From the start, a Centereach woman was clear during a 911 call about the cause of the violence that was tearing through her house and ultimately left her grandmother beaten to death.
"My fiance is having a seizure," Denise Razzano said on a recorded 911 call played in state Supreme Court in Riverhead Tuesday. "He's very, very violent, just like the last time. He has a history of seizures."
Assistant District Attorney Glenn Kurtzrock played the recording at the trial of Robert Waters, 24, who lived with Razzano and her grandmother, Florence Troiani, 90. He is charged with second-degree murder. His defense is expected to argue that he was not responsible for his actions on June 21, 2011, because he was in the midst of a seizure. Justice Fernando Camacho is trying the case without a jury.
An increasingly frantic Razzano told the 911 operator she was worried what might happen to her grandmother. The Suffolk chief medical examiner testified Tuesday that Troiani suffered a brutal beating that left her with six broken bones in her back and a 2 1/2-inch rip in her heart.
"He tossed everything in the . . . [expletive] house," Razzano said. "He's breaking everything in my house . . . I'm scared for my grandmother's life."
But she said she was worried for him, too.
"He doesn't know what's going on," she said. "He's delirious. He doesn't know where he is. He doesn't know who he is."
Later that night, at Stony Brook University Hospital, Det. Thomas Walsh said Waters told him he didn't remember what happened. He said Waters told him he remembered watching "Law & Order" and the next thing he knew, he was in an ambulance.
Walsh said Waters told him that since a video-game-induced seizure the previous December, he had been taking the anti-seizure medicine Gabapentin until a week or two before the killing, when a doctor took him off it after an MRI. He also said Waters told him he had stopped taking the anti-anxiety medicine Xanax a few days before.
Walsh also said Waters told him "he got mad at Grandma and he did something stupid. He said Grandma had medications she didn't use, such as Percocet [a painkiller], that he could use."
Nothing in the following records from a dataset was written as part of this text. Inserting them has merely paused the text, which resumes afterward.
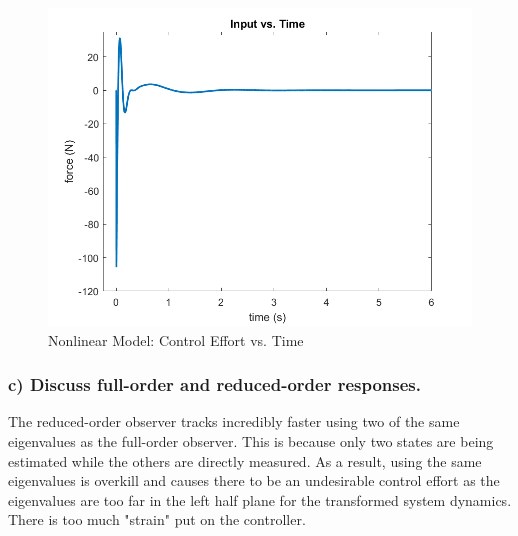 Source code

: \documentclass[12pt, letterpaper, onecolumn]{article}
\begin{document}
\begin{figure}[!h]
    \centering
    \includegraphics[width=\linewidth]{figs/p6-a-input.png}
    \caption{Nonlinear Model: Control Effort vs. Time}
    \label{}
\end{figure}

\clearpage

\subsubsection*{c) Discuss full-order and reduced-order responses.}
The reduced-order observer tracks incredibly faster using two of the same eigenvalues as the full-order observer. This is because only two states are being estimated while the others are directly measured. As a result, using the same eigenvalues is overkill and causes there to be an undesirable control effort as the eigenvalues are too far in the left half plane for the transformed system dynamics. There is too much "strain" put on the controller.
\end{document}
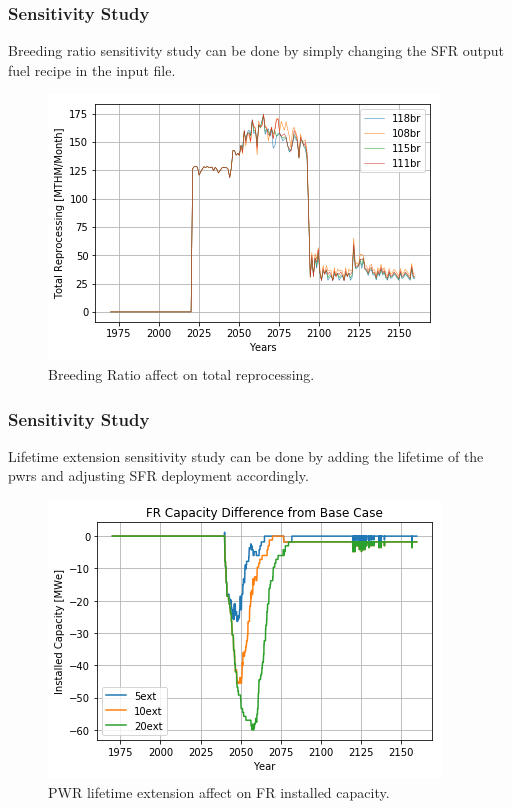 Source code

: \begin{frame}
    \frametitle{Sensitivity Study}
    Breeding ratio sensitivity study can be done by simply changing the 
    SFR output fuel recipe in the input file.
    \begin{figure}[htbp!]
        \begin{center}
                \includegraphics[width=.8\textwidth]{./images/sim_output/br_tot_rep.png}
        \end{center}
    \caption{Breeding Ratio affect on total reprocessing.}
    \end{figure}
\end{frame}

\begin{frame}
    \frametitle{Sensitivity Study}
    Lifetime extension sensitivity study can be done by adding the
    lifetime of the pwrs and adjusting SFR deployment accordingly.
    \begin{figure}[htbp!]
        \begin{center}
                \includegraphics[width=.8\textwidth]{./images/sim_output/fr_diff.png}
        \end{center}
    \caption{PWR lifetime extension affect on FR installed capacity.}
    \end{figure}
\end{frame}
Walsh said Waters told him, "Grandma's gone. I'm responsible."
During cross-examination by defense attorney Anthony La Pinta, Walsh agreed that Waters' answers sometimes seemed unfocused.
Dr. Michael Caplan testified about Troiani's autopsy and concluded that her many injuries were consistent with repeated blows by fists or feet and not consistent with a fall. Some of the injuries to her hands likely came as she covered her head during the beating, Caplan said.
In response to a question by Camacho, Caplan said she was hit at least 25 to 30 times.